March 2022 image of NASA’s Space Launch System rocket’s core stage forward assembly boasting a 40-meter (130-foot) liquid hydrogen tank. (Credits: NASA/Eric Bordelon)
NASA’s continued goal of sending humans into deep space using its Space Launch System (SLS) recently took a giant leap as the world’s largest space agency finalized the SLS Stages Production and Evolution Contract worth $3.2 billion with The Boeing Company in Huntsville, Alabama. The purpose of the contract is for Boeing to keep building SLS core and upper stages for future Artemis missions to the Moon and beyond for at least five more SLS launches.
This finalized contract follows initial funding and authorization provided by NASA in October 2019 for Artemis III-related manufacturing, to include cost-efficient bulk purchases, targeted long-lead materials, and core stage work. This new contract phase keeps Boeing working on SLS through July 2028.

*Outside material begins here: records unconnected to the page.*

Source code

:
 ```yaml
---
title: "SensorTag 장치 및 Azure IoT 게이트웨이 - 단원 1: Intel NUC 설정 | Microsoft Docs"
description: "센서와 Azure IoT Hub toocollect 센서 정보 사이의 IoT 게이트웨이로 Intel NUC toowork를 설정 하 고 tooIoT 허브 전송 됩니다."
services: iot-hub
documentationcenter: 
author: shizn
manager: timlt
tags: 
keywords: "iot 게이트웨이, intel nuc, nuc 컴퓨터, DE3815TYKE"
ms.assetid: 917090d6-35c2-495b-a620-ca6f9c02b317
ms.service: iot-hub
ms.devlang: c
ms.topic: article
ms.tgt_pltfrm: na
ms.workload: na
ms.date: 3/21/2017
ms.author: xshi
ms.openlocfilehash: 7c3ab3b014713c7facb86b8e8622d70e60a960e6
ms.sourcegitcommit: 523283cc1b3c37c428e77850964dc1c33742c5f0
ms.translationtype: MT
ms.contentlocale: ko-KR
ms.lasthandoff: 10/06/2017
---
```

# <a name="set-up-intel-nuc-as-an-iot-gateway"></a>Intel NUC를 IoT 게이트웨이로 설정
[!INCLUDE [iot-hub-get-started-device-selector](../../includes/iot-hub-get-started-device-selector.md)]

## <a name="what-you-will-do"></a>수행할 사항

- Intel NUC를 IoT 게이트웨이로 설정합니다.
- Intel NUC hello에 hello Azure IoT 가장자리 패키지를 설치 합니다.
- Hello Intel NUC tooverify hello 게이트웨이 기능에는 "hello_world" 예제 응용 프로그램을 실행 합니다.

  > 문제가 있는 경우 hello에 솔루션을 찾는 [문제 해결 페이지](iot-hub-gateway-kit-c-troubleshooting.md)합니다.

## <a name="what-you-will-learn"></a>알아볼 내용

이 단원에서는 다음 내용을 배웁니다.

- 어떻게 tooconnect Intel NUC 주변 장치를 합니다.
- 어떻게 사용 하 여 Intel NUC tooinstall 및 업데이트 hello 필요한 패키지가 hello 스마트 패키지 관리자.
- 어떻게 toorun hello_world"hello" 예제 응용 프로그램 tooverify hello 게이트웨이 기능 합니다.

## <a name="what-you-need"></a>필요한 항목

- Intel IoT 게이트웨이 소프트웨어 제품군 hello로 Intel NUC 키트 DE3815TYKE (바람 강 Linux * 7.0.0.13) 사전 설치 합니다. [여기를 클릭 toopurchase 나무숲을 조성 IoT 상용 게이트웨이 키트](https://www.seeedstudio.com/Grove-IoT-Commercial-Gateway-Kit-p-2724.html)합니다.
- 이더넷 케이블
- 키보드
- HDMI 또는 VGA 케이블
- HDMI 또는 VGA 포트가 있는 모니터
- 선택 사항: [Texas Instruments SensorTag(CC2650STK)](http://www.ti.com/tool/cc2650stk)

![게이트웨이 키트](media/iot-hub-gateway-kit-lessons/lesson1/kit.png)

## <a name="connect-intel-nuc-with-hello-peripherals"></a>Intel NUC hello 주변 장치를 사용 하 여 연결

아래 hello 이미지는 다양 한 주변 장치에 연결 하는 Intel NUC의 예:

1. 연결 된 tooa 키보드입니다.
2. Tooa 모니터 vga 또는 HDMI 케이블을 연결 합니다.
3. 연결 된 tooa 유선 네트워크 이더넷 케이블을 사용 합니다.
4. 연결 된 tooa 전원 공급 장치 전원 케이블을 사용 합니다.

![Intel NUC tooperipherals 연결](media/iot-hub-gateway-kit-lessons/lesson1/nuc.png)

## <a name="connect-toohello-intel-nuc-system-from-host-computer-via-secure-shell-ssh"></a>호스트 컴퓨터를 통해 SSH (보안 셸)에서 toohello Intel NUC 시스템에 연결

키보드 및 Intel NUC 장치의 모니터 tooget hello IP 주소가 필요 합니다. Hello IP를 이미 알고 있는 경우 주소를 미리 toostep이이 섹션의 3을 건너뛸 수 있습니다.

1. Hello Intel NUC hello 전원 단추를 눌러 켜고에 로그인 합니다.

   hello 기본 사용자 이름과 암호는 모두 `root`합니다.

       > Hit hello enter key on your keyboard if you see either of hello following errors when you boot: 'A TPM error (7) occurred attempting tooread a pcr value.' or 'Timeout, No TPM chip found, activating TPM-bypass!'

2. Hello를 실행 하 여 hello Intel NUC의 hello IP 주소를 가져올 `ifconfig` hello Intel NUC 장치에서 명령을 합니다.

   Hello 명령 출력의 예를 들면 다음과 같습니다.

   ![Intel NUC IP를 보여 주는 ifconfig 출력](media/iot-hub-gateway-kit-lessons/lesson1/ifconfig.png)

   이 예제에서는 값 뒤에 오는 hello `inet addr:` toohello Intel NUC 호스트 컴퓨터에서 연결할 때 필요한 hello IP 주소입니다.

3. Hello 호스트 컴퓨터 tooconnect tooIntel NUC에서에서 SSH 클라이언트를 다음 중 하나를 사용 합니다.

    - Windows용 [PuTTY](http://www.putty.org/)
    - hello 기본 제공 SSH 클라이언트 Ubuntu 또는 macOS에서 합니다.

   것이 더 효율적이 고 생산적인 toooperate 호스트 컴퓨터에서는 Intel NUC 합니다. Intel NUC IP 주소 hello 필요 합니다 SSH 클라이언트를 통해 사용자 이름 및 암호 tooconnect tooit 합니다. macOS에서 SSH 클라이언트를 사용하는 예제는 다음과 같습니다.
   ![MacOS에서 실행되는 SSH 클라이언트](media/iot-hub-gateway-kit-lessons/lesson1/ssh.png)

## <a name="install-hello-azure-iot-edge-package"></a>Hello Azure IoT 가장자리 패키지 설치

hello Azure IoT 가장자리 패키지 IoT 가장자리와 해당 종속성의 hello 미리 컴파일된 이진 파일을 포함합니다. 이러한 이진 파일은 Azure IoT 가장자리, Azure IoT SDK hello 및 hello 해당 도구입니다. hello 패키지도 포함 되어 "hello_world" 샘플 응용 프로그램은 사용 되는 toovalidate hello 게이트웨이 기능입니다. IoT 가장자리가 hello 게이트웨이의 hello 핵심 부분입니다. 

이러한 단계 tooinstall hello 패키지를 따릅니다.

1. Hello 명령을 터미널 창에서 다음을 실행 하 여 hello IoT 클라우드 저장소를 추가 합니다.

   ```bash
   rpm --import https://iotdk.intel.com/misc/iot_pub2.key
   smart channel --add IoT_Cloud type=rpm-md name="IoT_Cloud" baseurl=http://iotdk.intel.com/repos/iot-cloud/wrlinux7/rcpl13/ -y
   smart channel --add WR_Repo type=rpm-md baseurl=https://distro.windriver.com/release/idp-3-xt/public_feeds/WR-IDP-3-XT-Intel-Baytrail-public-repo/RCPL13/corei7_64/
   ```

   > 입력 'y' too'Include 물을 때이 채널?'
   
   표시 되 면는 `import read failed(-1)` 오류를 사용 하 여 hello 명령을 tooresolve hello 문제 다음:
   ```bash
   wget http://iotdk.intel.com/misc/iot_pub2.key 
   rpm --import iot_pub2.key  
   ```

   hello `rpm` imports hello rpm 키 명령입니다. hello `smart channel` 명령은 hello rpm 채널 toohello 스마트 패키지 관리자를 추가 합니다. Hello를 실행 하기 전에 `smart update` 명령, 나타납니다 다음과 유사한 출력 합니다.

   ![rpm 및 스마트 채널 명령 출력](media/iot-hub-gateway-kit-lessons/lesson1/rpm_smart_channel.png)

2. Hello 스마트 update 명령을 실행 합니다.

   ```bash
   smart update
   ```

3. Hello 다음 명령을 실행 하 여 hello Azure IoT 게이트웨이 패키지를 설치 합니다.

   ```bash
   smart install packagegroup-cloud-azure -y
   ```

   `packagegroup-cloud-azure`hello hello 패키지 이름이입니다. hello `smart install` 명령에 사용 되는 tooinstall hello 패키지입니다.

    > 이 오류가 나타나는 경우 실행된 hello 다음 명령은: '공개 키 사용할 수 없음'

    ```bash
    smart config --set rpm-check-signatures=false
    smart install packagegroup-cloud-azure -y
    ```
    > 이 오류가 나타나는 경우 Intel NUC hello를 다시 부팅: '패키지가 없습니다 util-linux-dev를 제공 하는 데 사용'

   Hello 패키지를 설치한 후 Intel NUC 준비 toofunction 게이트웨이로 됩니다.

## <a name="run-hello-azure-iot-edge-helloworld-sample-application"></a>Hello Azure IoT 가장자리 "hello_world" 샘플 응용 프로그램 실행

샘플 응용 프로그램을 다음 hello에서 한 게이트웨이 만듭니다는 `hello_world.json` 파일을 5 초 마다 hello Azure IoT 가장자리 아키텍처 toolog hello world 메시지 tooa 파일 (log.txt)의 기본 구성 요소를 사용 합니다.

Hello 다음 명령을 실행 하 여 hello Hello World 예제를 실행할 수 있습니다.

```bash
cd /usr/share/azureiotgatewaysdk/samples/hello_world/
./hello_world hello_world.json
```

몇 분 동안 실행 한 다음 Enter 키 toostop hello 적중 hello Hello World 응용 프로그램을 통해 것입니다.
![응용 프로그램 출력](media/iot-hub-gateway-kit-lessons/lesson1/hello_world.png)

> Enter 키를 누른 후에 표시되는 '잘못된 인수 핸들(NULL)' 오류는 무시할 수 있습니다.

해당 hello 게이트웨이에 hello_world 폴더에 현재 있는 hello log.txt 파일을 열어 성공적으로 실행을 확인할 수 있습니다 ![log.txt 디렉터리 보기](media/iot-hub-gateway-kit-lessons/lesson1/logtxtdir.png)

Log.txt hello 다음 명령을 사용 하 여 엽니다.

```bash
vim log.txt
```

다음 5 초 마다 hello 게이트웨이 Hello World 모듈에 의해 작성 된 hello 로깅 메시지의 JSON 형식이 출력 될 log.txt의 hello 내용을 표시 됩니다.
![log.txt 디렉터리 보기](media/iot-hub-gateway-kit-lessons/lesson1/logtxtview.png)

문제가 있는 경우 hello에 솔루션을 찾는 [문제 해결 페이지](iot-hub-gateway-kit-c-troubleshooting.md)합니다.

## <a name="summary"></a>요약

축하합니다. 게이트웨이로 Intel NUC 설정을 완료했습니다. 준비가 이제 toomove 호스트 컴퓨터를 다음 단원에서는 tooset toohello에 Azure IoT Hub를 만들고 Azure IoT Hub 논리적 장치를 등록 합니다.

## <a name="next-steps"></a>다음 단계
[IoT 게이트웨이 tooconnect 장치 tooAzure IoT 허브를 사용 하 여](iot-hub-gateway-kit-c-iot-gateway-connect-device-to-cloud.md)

“NASA’s Space Launch System rocket is the only rocket capable of sending large cargos and soon, astronauts to the Moon,” John Honeycutt, SLS Program manager, said in a statement. “The SLS core stage is the backbone of NASA’s Moon rocket, producing more than 2 million pounds of thrust at launch, and the addition of the exploration upper stage will enable NASA to support missions to deep space through the 2030s.”
With the recent success of the uncrewed Artemis I mission to the Moon, this finalized contract demonstrates the confidence NASA now has in the SLS rocket to bring humans back to the Moon for the first time since 1972.

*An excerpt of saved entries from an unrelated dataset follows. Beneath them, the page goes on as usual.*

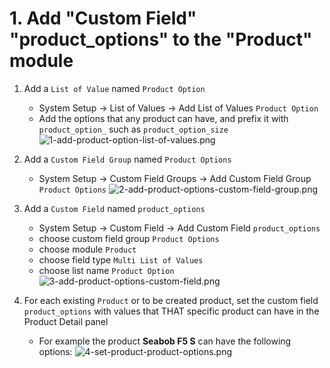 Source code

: # 1. Add "Custom Field" "product_options" to the "Product" module

1. Add a ```List of Value``` named ```Product Option```
    - System Setup -> List of Values -> Add List of Values ```Product Option```
    - Add the options that any product can have, and prefix it with ```product_option_``` such as ```product_option_size```
    ![1-add-product-option-list-of-values.png](https://bitbucket.org/repo/qEd965M/images/1707896004-1-add-product-option-list-of-values.png)

2. Add a ```Custom Field Group``` named ```Product Options```
    - System Setup -> Custom Field Groups -> Add Custom Field Group ```Product Options```
    ![2-add-product-options-custom-field-group.png](https://bitbucket.org/repo/qEd965M/images/3421113696-2-add-product-options-custom-field-group.png)

3. Add a ```Custom Field``` named ```product_options```
    - System Setup -> Custom Field -> Add Custom Field ```product_options```
    - choose custom field group ```Product Options```
    - choose module ```Product```
    - choose field type ```Multi List of Values```
    - choose list name ```Product Option```
    ![3-add-product-options-custom-field.png](https://bitbucket.org/repo/qEd965M/images/1684220058-3-add-product-options-custom-field.png)

4. For each existing ```Product``` or to be created product, set the custom field ```product_options``` with values that THAT specific product can have in the Product Detail panel
    - For example the product **Seabob F5 S** can have the following options:
    ![4-set-product-product-options.png](https://bitbucket.org/repo/qEd965M/images/2177113834-4-set-product-product-options.png)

Artemis II, the first crewed mission of the Artemis Program, is currently scheduled for launch from the Kennedy Space Center sometime in 2023. The purpose of this mission will be to conduct a complete shakedown of the Orion spacecraft on a four-day trip as it will travel 7400 kilometers (4600 miles) beyond lunar orbit. This will allow the crew to view both the Earth and the Moon from Orion’s many windows, while marking the farthest humans have traveled from the Earth. This mission will be followed by Artemis III, which will land the first woman and person of color on the Moon’s surface.
For Artemis I through III, SLS utilizes an interim cryogenic propulsion stage with only one RL10 engine to propel NASA’s Orion spacecraft to the Moon. But starting with Artemis IV, NASA will be utilizing the SLS Block 1B configuration, which will use the more powerful exploration upper stage (EUS), larger fuel tanks, and four RL10 engines to send both crewed missions and bigger cargos to the lunar surface.

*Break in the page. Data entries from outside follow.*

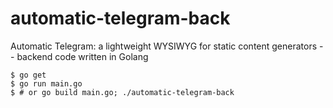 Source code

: # automatic-telegram-back
Automatic Telegram: a lightweight WYSIWYG for static content generators -- backend code written in Golang

```
$ go get
$ go run main.go
$ # or go build main.go; ./automatic-telegram-back
```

For now, the Artemis II core stage is scheduled for both completion and shipment to the Kennedy Space Center in 2023, with the Artemis III engine section recently shipped to Kennedy onboard NASA’s Pegasus barge, as well.
As stated, no human has visited the Moon since 1972, which happened on Apollo 17. This finalized contract between NASA and Boeing continues to write the history books and open a new chapter for deep space exploration to the Moon and beyond.
How successful will the Artemis missions be to the Moon, and eventually Mars? Only time will tell, and this is why we science!